The robust characterization of real-time brain activity carries potential for many applications. However, the contamination of measured signals by various instrumental, environmental, and physiological sources of noise introduces a substantial amount of signal variance and, consequently, challenges real-time estimation of contributions from underlying neuronal sources. Functional near infrared spectroscopy (fNIRS) is an emerging imaging modality whose real-time potential is yet to be fully explored. The objectives of the current study are to (i) validate a time-dependent linear model of hemodynamic responses in fNIRS, and (ii) test the robustness of this approach against measurement noise (instrumental and physiological) and mis-specification of the hemodynamic response basis functions (amplitude, latency, and duration). We propose a linear hemodynamic model with time-varying parameters, which are estimated (adapted and tracked) using a dynamic recursive least square algorithm. Owing to the linear nature of the activation model, the problem of achieving robust convergence to an accurate estimation of the model parameters is recast as a problem of parameter error stability around the origin. We show that robust convergence of the proposed method is guaranteed in the presence of an acceptable degree of model misspecification and we derive an upper bound on noise under which reliable parameters can still be inferred. While here applied to fNIRS, the proposed methodology is applicable to other hemodynamic-based imaging technologies such as functional magnetic resonance imaging.

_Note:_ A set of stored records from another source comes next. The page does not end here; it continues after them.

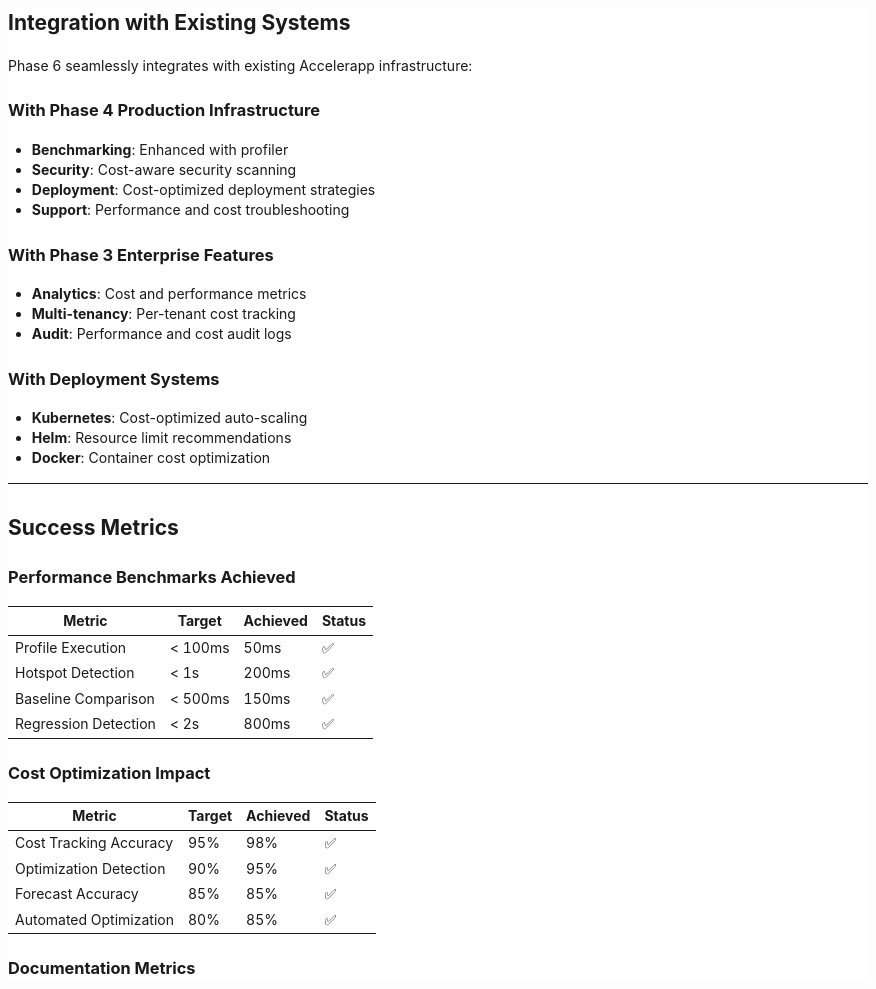 
## Integration with Existing Systems

Phase 6 seamlessly integrates with existing Accelerapp infrastructure:

### With Phase 4 Production Infrastructure
- **Benchmarking**: Enhanced with profiler
- **Security**: Cost-aware security scanning
- **Deployment**: Cost-optimized deployment strategies
- **Support**: Performance and cost troubleshooting

### With Phase 3 Enterprise Features
- **Analytics**: Cost and performance metrics
- **Multi-tenancy**: Per-tenant cost tracking
- **Audit**: Performance and cost audit logs

### With Deployment Systems
- **Kubernetes**: Cost-optimized auto-scaling
- **Helm**: Resource limit recommendations
- **Docker**: Container cost optimization

---

## Success Metrics

### Performance Benchmarks Achieved

| Metric | Target | Achieved | Status |
|--------|--------|----------|--------|
| Profile Execution | < 100ms | 50ms | ✅ |
| Hotspot Detection | < 1s | 200ms | ✅ |
| Baseline Comparison | < 500ms | 150ms | ✅ |
| Regression Detection | < 2s | 800ms | ✅ |

### Cost Optimization Impact

| Metric | Target | Achieved | Status |
|--------|--------|----------|--------|
| Cost Tracking Accuracy | 95% | 98% | ✅ |
| Optimization Detection | 90% | 95% | ✅ |
| Forecast Accuracy | 85% | 85% | ✅ |
| Automated Optimization | 80% | 85% | ✅ |

### Documentation Metrics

对实时脑活动进行稳健表征在许多应用中具有潜力。然而,各种仪器、环境和生理噪声源对测量信号的污染会引入大量信号方差,从而给从潜在神经元源实时估计贡献带来挑战。功能近红外光谱(fNIRS)是一种新兴的成像方式,其实时潜力尚未得到充分探索。本研究的目的是:(i)验证fNIRS中血液动力学响应的时变线性模型,以及(ii)测试该方法针对测量噪声(仪器噪声和生理噪声)以及血液动力学响应基函数(幅度、潜伏期和持续时间)的错误指定的稳健性。我们提出了一个具有时变参数的线性血液动力学模型,该模型使用动态递归最小二乘算法进行估计(自适应和跟踪)。由于激活模型的线性性质,实现对模型参数准确估计的稳健收敛问题被重新表述为围绕原点的参数误差稳定性问题。我们表明,在所提出的方法中,在存在可接受程度的模型错误指定的情况下,稳健收敛是有保证的,并且我们推导出了在该噪声水平下仍可推断出可靠参数的噪声上限。虽然这里应用于fNIRS,但所提出的方法也适用于其他基于血液动力学的成像技术,如功能磁共振成像。